Recorded data:
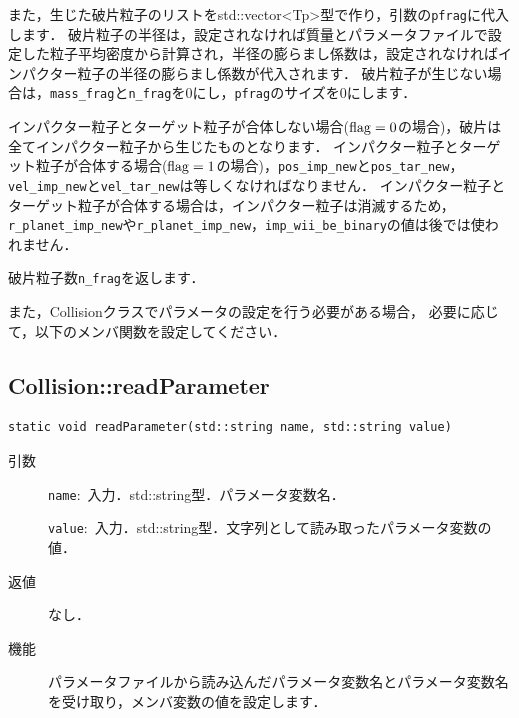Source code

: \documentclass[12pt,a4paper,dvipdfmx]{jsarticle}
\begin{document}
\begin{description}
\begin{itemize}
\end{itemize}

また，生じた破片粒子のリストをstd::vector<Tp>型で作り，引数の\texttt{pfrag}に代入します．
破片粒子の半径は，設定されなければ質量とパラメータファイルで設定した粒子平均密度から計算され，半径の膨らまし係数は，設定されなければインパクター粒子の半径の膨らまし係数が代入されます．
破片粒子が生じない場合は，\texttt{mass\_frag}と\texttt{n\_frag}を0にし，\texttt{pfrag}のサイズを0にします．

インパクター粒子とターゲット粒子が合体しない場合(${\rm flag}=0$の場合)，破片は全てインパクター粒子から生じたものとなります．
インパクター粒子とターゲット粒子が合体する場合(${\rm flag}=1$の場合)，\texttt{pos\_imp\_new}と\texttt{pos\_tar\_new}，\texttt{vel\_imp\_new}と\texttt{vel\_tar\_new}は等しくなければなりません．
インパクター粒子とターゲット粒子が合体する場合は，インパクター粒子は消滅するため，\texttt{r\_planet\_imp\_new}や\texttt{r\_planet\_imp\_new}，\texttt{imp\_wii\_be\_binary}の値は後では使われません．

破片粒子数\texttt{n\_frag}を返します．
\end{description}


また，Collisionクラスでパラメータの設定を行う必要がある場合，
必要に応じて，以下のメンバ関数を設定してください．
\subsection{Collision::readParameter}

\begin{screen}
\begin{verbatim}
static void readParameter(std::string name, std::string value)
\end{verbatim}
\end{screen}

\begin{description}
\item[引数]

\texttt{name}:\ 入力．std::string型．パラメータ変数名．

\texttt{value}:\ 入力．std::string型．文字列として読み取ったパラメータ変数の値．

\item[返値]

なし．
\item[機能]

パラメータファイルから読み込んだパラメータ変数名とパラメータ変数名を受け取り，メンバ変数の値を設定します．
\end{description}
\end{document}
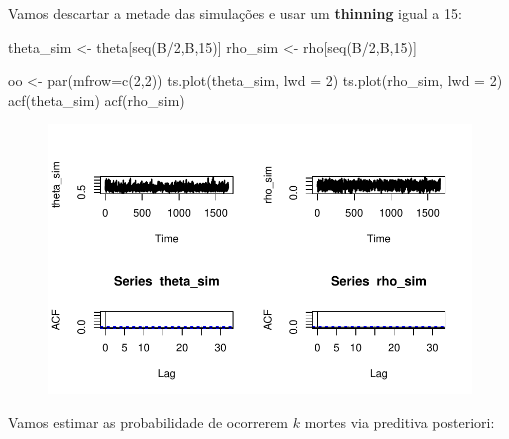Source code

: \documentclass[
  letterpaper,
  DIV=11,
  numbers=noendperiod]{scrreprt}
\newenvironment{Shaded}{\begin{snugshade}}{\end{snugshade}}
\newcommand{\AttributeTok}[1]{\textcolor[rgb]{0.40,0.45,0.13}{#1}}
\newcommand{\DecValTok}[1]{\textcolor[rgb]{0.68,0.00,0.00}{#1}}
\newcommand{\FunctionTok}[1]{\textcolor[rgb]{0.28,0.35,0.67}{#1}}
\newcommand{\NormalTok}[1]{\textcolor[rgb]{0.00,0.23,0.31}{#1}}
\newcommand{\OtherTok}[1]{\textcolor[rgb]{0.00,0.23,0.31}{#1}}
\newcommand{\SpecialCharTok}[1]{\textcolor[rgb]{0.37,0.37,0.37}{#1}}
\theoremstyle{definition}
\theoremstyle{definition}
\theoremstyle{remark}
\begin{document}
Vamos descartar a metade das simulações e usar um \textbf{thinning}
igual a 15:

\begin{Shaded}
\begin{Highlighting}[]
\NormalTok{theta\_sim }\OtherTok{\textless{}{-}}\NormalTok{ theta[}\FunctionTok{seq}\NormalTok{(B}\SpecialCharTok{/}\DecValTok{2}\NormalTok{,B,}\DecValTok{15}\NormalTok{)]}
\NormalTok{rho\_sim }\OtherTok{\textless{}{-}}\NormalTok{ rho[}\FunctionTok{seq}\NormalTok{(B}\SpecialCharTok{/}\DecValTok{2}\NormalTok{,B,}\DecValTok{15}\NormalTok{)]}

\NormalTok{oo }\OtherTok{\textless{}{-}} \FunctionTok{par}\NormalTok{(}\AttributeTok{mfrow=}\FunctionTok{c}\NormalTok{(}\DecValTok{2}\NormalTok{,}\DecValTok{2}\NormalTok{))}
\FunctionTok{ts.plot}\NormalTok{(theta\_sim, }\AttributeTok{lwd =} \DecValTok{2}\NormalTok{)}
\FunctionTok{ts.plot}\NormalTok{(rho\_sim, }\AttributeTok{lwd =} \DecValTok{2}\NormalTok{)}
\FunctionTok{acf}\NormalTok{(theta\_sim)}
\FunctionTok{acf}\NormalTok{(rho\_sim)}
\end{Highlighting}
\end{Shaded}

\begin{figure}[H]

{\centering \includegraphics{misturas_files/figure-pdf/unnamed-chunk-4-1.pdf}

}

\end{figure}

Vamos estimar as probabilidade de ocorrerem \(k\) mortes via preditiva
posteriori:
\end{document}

### What is expected
Could you transcribe all of the data exactly and omit the pictures?

### Response
Source code

: \documentclass[12pt,a4paper,dvipdfmx]{jsarticle}
\begin{document}
\begin{description}
\begin{itemize}
\end{itemize}

また，生じた破片粒子のリストをstd::vector<Tp>型で作り，引数の\texttt{pfrag}に代入します．
破片粒子の半径は，設定されなければ質量とパラメータファイルで設定した粒子平均密度から計算され，半径の膨らまし係数は，設定されなければインパクター粒子の半径の膨らまし係数が代入されます．
破片粒子が生じない場合は，\texttt{mass\_frag}と\texttt{n\_frag}を0にし，\texttt{pfrag}のサイズを0にします．

インパクター粒子とターゲット粒子が合体しない場合(${\rm flag}=0$の場合)，破片は全てインパクター粒子から生じたものとなります．
インパクター粒子とターゲット粒子が合体する場合(${\rm flag}=1$の場合)，\texttt{pos\_imp\_new}と\texttt{pos\_tar\_new}，\texttt{vel\_imp\_new}と\texttt{vel\_tar\_new}は等しくなければなりません．
インパクター粒子とターゲット粒子が合体する場合は，インパクター粒子は消滅するため，\texttt{r\_planet\_imp\_new}や\texttt{r\_planet\_imp\_new}，\texttt{imp\_wii\_be\_binary}の値は後では使われません．

破片粒子数\texttt{n\_frag}を返します．
\end{description}


また，Collisionクラスでパラメータの設定を行う必要がある場合，
必要に応じて，以下のメンバ関数を設定してください．
\subsection{Collision::readParameter}

\begin{screen}
\begin{verbatim}
static void readParameter(std::string name, std::string value)
\end{verbatim}
\end{screen}

\begin{description}
\item[引数]

\texttt{name}:\ 入力．std::string型．パラメータ変数名．

\texttt{value}:\ 入力．std::string型．文字列として読み取ったパラメータ変数の値．

\item[返値]

なし．
\item[機能]

パラメータファイルから読み込んだパラメータ変数名とパラメータ変数名を受け取り，メンバ変数の値を設定します．
\end{description}
\end{document}
Source code

: \documentclass[
  letterpaper,
  DIV=11,
  numbers=noendperiod]{scrreprt}
\newenvironment{Shaded}{\begin{snugshade}}{\end{snugshade}}
\newcommand{\AttributeTok}[1]{\textcolor[rgb]{0.40,0.45,0.13}{#1}}
\newcommand{\DecValTok}[1]{\textcolor[rgb]{0.68,0.00,0.00}{#1}}
\newcommand{\FunctionTok}[1]{\textcolor[rgb]{0.28,0.35,0.67}{#1}}
\newcommand{\NormalTok}[1]{\textcolor[rgb]{0.00,0.23,0.31}{#1}}
\newcommand{\OtherTok}[1]{\textcolor[rgb]{0.00,0.23,0.31}{#1}}
\newcommand{\SpecialCharTok}[1]{\textcolor[rgb]{0.37,0.37,0.37}{#1}}
\theoremstyle{definition}
\theoremstyle{definition}
\theoremstyle{remark}
\begin{document}
Vamos descartar a metade das simulações e usar um \textbf{thinning}
igual a 15:

\begin{Shaded}
\begin{Highlighting}[]
\NormalTok{theta\_sim }\OtherTok{\textless{}{-}}\NormalTok{ theta[}\FunctionTok{seq}\NormalTok{(B}\SpecialCharTok{/}\DecValTok{2}\NormalTok{,B,}\DecValTok{15}\NormalTok{)]}
\NormalTok{rho\_sim }\OtherTok{\textless{}{-}}\NormalTok{ rho[}\FunctionTok{seq}\NormalTok{(B}\SpecialCharTok{/}\DecValTok{2}\NormalTok{,B,}\DecValTok{15}\NormalTok{)]}

\NormalTok{oo }\OtherTok{\textless{}{-}} \FunctionTok{par}\NormalTok{(}\AttributeTok{mfrow=}\FunctionTok{c}\NormalTok{(}\DecValTok{2}\NormalTok{,}\DecValTok{2}\NormalTok{))}
\FunctionTok{ts.plot}\NormalTok{(theta\_sim, }\AttributeTok{lwd =} \DecValTok{2}\NormalTok{)}
\FunctionTok{ts.plot}\NormalTok{(rho\_sim, }\AttributeTok{lwd =} \DecValTok{2}\NormalTok{)}
\FunctionTok{acf}\NormalTok{(theta\_sim)}
\FunctionTok{acf}\NormalTok{(rho\_sim)}
\end{Highlighting}
\end{Shaded}

\begin{figure}[H]

{\centering \includegraphics{misturas_files/figure-pdf/unnamed-chunk-4-1.pdf}

}

\end{figure}

Vamos estimar as probabilidade de ocorrerem \(k\) mortes via preditiva
posteriori:
\end{document}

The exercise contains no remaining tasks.